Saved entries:
□ □ □ □
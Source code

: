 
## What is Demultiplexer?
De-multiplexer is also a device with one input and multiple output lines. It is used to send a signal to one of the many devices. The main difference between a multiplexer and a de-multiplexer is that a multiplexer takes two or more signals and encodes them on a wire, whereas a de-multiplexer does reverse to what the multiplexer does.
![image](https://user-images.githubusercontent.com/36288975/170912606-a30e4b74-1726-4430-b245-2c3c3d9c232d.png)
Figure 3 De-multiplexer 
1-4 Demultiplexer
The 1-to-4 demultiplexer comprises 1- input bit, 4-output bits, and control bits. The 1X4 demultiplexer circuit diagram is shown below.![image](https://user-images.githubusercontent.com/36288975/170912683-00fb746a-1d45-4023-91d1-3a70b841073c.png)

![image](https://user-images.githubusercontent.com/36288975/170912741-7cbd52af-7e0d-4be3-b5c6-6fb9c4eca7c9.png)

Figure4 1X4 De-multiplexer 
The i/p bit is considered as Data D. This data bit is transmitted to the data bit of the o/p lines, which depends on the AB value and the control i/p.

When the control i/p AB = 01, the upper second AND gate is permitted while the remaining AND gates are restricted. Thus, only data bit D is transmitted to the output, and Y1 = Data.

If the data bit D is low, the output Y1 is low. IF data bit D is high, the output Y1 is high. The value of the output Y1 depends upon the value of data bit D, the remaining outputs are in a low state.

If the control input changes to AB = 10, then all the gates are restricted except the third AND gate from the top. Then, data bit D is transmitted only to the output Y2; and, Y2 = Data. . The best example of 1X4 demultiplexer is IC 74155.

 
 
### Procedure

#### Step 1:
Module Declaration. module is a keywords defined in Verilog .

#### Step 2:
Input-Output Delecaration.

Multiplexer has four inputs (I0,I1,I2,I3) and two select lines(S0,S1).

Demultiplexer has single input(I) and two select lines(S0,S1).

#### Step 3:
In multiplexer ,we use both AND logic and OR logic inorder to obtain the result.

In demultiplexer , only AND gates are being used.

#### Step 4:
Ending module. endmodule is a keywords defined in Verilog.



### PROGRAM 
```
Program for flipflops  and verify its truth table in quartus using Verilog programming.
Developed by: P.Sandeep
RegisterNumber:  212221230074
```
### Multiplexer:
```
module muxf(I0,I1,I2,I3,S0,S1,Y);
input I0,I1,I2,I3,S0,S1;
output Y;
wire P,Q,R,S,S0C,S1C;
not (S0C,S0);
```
□ □ □ □
> **Work required**
Write the data out once more, exactly as it was given.

> **Written solution**
Source code

: 
## What is Demultiplexer?
De-multiplexer is also a device with one input and multiple output lines. It is used to send a signal to one of the many devices. The main difference between a multiplexer and a de-multiplexer is that a multiplexer takes two or more signals and encodes them on a wire, whereas a de-multiplexer does reverse to what the multiplexer does.
![image](https://user-images.githubusercontent.com/36288975/170912606-a30e4b74-1726-4430-b245-2c3c3d9c232d.png)
Figure 3 De-multiplexer 
1-4 Demultiplexer
The 1-to-4 demultiplexer comprises 1- input bit, 4-output bits, and control bits. The 1X4 demultiplexer circuit diagram is shown below.![image](https://user-images.githubusercontent.com/36288975/170912683-00fb746a-1d45-4023-91d1-3a70b841073c.png)

![image](https://user-images.githubusercontent.com/36288975/170912741-7cbd52af-7e0d-4be3-b5c6-6fb9c4eca7c9.png)

Figure4 1X4 De-multiplexer 
The i/p bit is considered as Data D. This data bit is transmitted to the data bit of the o/p lines, which depends on the AB value and the control i/p.

When the control i/p AB = 01, the upper second AND gate is permitted while the remaining AND gates are restricted. Thus, only data bit D is transmitted to the output, and Y1 = Data.

If the data bit D is low, the output Y1 is low. IF data bit D is high, the output Y1 is high. The value of the output Y1 depends upon the value of data bit D, the remaining outputs are in a low state.

If the control input changes to AB = 10, then all the gates are restricted except the third AND gate from the top. Then, data bit D is transmitted only to the output Y2; and, Y2 = Data. . The best example of 1X4 demultiplexer is IC 74155.

 
 
### Procedure

#### Step 1:
Module Declaration. module is a keywords defined in Verilog .

#### Step 2:
Input-Output Delecaration.

Multiplexer has four inputs (I0,I1,I2,I3) and two select lines(S0,S1).

Demultiplexer has single input(I) and two select lines(S0,S1).

#### Step 3:
In multiplexer ,we use both AND logic and OR logic inorder to obtain the result.

In demultiplexer , only AND gates are being used.

#### Step 4:
Ending module. endmodule is a keywords defined in Verilog.



### PROGRAM 
```
Program for flipflops  and verify its truth table in quartus using Verilog programming.
Developed by: P.Sandeep
RegisterNumber:  212221230074
```
### Multiplexer:
```
module muxf(I0,I1,I2,I3,S0,S1,Y);
input I0,I1,I2,I3,S0,S1;
output Y;
wire P,Q,R,S,S0C,S1C;
not (S0C,S0);
```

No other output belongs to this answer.